Steve’in geçmişinde süper asker serumunu yemesine kadar gelen, günümüzde ise Helmut’u yanına katıp, Maria Hill’i devirerek SHIELD’ın başına geçmesine kadar gelen incelemelerimizde bir de kendisinin Hydra’ya hizmet ettiğini ortaya çıkaracak bir video kaydının ortaya çıkışı ve geçmişten bir ismin, Sinclair’in günümüzde de gözlerimize gözükmesiyle 12. sayıyı bitirmiştik. Yeni isimlerin günümüzde de kendilerini bizlere göstermesi ve Kaptan’ın etrafındaki çemberin giderek daralması ile bırakmıştık incelemelerimizi. Şimdi kaldığımız yerden devam ederek beş sayı içinde neler olduğuna bir göz atalım.

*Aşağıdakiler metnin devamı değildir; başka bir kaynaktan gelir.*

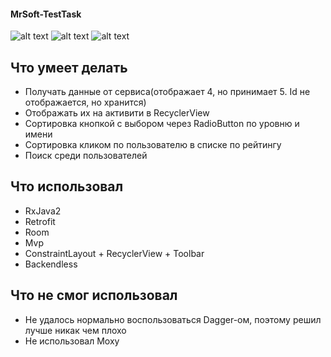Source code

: #### MrSoft-TestTask

![alt text](https://sun9-7.userapi.com/c855336/v855336864/c785b/lqnzZoT4KMA.jpg "Главное меню") ![alt text](https://pp.userapi.com/c855336/v855336864/c7862/kVHMLUXBwFA.jpg "Поиск 1") ![alt text](https://sun9-35.userapi.com/c855336/v855336864/c7869/_6fwqSqOeoA.jpg "Поиск 2")


## Что умеет делать
* Получать данные от сервиса(отображает 4, но принимает 5. Id не отображается, но хранится)
* Отображать их на активити в RecyclerView
* Сортировка кнопкой с выбором через RadioButton по уровню и имени
* Сортировка кликом по пользователю в списке по рейтингу
* Поиск среди пользователей

## Что использовал
* RxJava2
* Retrofit
* Room
* Mvp
* ConstraintLayout + RecyclerView + Toolbar
* Backendless

## Что не смог использовал
* Не удалось нормально воспользоваться Dagger-ом, поэтому решил лучше никак чем плохо
* Не использовал Moxy
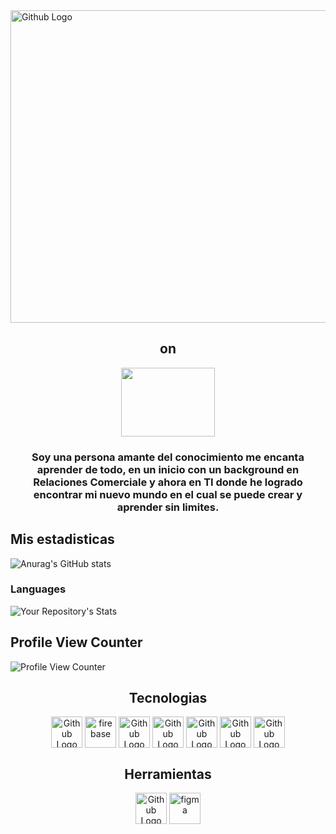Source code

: <img src="https://user-images.githubusercontent.com/86276089/139567519-cdd4b09f-8082-4205-8353-0dbdeea16dff.png" width="1056" height="500" align="center" title="Github Logo">

  <h2 align="center" height = 126px>  on </h2>                
                                                       
<p align="center">
  <img width="150" height="110" src="https://user-images.githubusercontent.com/86276089/138789757-34f2e4db-3fc8-46b2-b8c5-961dc09cd2fb.png">
</p>
<h3 align="center" height = 126px> Soy una persona amante del conocimiento me encanta aprender de todo, en un inicio con un background en Relaciones Comerciale y ahora en TI donde he logrado encontrar mi nuevo mundo en el cual se puede crear y aprender sin limites. </h3> 

## Mis estadisticas 
![Anurag's GitHub stats](https://github-readme-stats.vercel.app/api?username=anuraghazra&show_icons=true&theme=dracula)
###  Languages
![Your Repository's Stats](https://github-readme-stats.vercel.app/api/top-langs/?username=SusanaLab&theme=dracula)
## Profile View Counter
![Profile View Counter](https://komarev.com/ghpvc/?username=SusanaLab&theme=dracula)
 <h2 align="center" height = 126px>  Tecnologias  </h2>   
 <div justify-content = center align="center">
<img src="https://img2.freepng.es/20180418/siw/kisspng-github-pages-random-icons-5ad6e9863397c7.5716118315240339262113.jpg" width="50" height="50" align="center" title="Github Logo">
<img src="https://encrypted-tbn0.gstatic.com/images?q=tbn:ANd9GcT9G-TGX1AQM4dXJoVa0577IbgDdo7N5w4NcG6FPHIrqC3zax3QYhbmMayk2CQEe3F_ee0&usqp=CAU" width="50" height="50" align="center" title="firebase">
<img src="https://img2.freepng.es/20180429/www/kisspng-javascript-logo-html-comment-blog-5ae63c22d40699.0773573515250381148685.jpg" width="50" height="50" align="center" title="Github Logo">
<img src="https://w7.pngwing.com/pngs/804/171/png-transparent-web-development-cascading-style-sheets-css3-html-world-wide-web-blue-angle-web-design.png" width="50" height="50" align="center" title="Github Logo">
<img src="https://w7.pngwing.com/pngs/201/90/png-transparent-logo-html-html5.png" width="50" height="50" align="center" title="Github Logo">
<img src="https://img2.freepng.es/20180507/oqw/kisspng-react-javascript-library-github-backbone-5af0ed697cf665.2293214715257388575119.jpg" width="50" height="50" align="center" title="Github Logo">
  <img src="https://pbs.twimg.com/profile_images/1410632439370641409/Pt-7RucE.jpg" width="50" height="50" align="center" title="Github Logo">
  <div/>
 <h2 align="center" height = 126px>  Herramientas </h2>   
<img src="http://icons.iconarchive.com/icons/bokehlicia/captiva/256/web-trello-icon.png" width="50" height="50" align="center" title="Github Logo">
<img src="https://cdn2.downdetector.com/static/uploads/logo/figma2.png" width="50" height="50" align="center" title="figma">

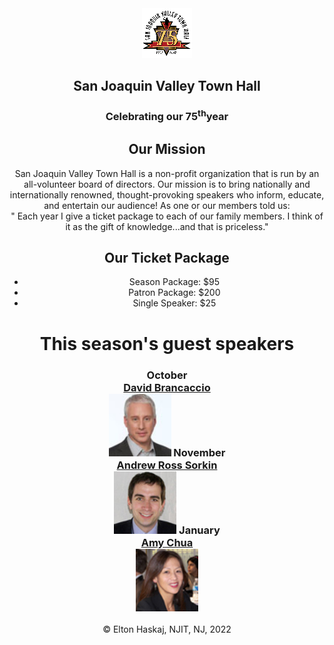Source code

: <!DOCTYPE html>
<html>
	<head>
    <meta charset="utf-8">
    <title> San Joaquin Valley Town Hall </title>
  </head>
    <body>
      <header>
		<img src="images/town_hall_logo.gif" alt="Town Hall logo" width="80">
        <h2> San Joaquin Valley Town Hall</h2>
        <h3> Celebrating our 75<sup>th</sup>year</h3>
        <h2> Our Mission</h2>
        <p> San Joaquin Valley Town Hall is a non-profit organization that is run by an all-volunteer board of directors. 
         Our mission is to bring nationally and internationally renowned, thought-provoking speakers who inform, educate, and entertain our audience!
         As one or our members told us:<br>
          &quot; Each year I give a ticket package to each of our family members. I think of it as the gift of knowledge...and that is priceless.&quot;</p>
        <h2> Our Ticket Package</h2>
        <ul>
          <li>Season Package: $95</li>
			    <li>Patron Package: $200</li>
			    <li>Single Speaker: $25</li>
        </ul>
        <h1> This season's guest speakers </h1>
        <h3>
          October <br> <a href="speakers/brancaccio.html"> David Brancaccio </a>
            <br> 
             <img src="images/brancaccio75.jpg" height="100" width="100" alt="David Brancaccio October Speaker">
          November <br> <a href="speakers/sorkin.html"> Andrew Ross Sorkin </a>
             <br>
              <img src="images/sorkin75.jpg" height="100" width="100" alt="Andrew Ross Sorkin November Speaker">
          January <br> <a href="speakers/chua.html"> Amy Chua </a>
          <br>
          <img src="images/chua75.jpg" height="100" width="100" alt="Amy Chua January Speaker">
        </h3>
        <footer>
          <p>
            &copy; Elton Haskaj, NJIT, NJ, 2022
          </p>
        </footer>
        </body>
      </html>
        
          
          
       
          
          
        
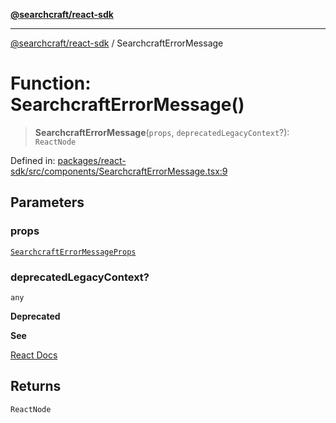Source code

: [**@searchcraft/react-sdk**](../README.md)

***

[@searchcraft/react-sdk](../globals.md) / SearchcraftErrorMessage

# Function: SearchcraftErrorMessage()

> **SearchcraftErrorMessage**(`props`, `deprecatedLegacyContext`?): `ReactNode`

Defined in: [packages/react-sdk/src/components/SearchcraftErrorMessage.tsx:9](https://bitbucket.org/madebychalk/searchcraft-javascript-sdks/src/13d0fd25669057ec4d2ef62d1e5c7048e667a0f0/packages/react-sdk/src/components/SearchcraftErrorMessage.tsx#lines-9)

## Parameters

### props

[`SearchcraftErrorMessageProps`](../interfaces/SearchcraftErrorMessageProps.md)

### deprecatedLegacyContext?

`any`

**Deprecated**

**See**

[React Docs](https://legacy.reactjs.org/docs/legacy-context.html#referencing-context-in-lifecycle-methods)

## Returns

`ReactNode`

Sinclair’in dönüşünü ve video olayını bir kenara bırakalım. Geçmişe dönüş sahnelerinde önümüzde çıkacak bir sürpriz daha var. Helmut’un babasını daha önceki sayılarda da görmüştük. Tekrar karşımıza ölmek için çıkıyor olması işlerin seyrini değiştirecek biçimde gerçekleşiyor. Steve’in her ne kadar Hydra ajanı olsa bile sürekli iki dünya arasında kalmışlık hissini yansıtıyor olması da eski Kaptan Amerika sevenlerin umutlanmasına yol açıyordur eminim. Yine de Helmut’un bunu unutacağını sanmıyor ve günümüze nasıl yansıyacağını oldukça merak ediyorum. Şu an kendisi bir grup güçlü insanı etrafında toplamış durumda. Ki Sinclair’e dönersek, o da aynısını yapıyor halde karşımıza çıkıyor. Geçmişe dönüşlerle öğrendiğimize göre de Helmut’un babasının ölümünün suçlusu Red Skull’ın ta kendisi. İşte burada her şey çözülmeye başlıyor. Steve’in bu zamana kadar Red Skull ile ilgili planlarının kaynağı da açıklığa kavuşmuş oluyor. Bundan sonra pek de geçmişe dönmemize gerek yok. Tabii son kulvarda Steve’in annesiyle kavuşabildiğini görmek de her şeyin üstünde hepimiz için değerli bir andı.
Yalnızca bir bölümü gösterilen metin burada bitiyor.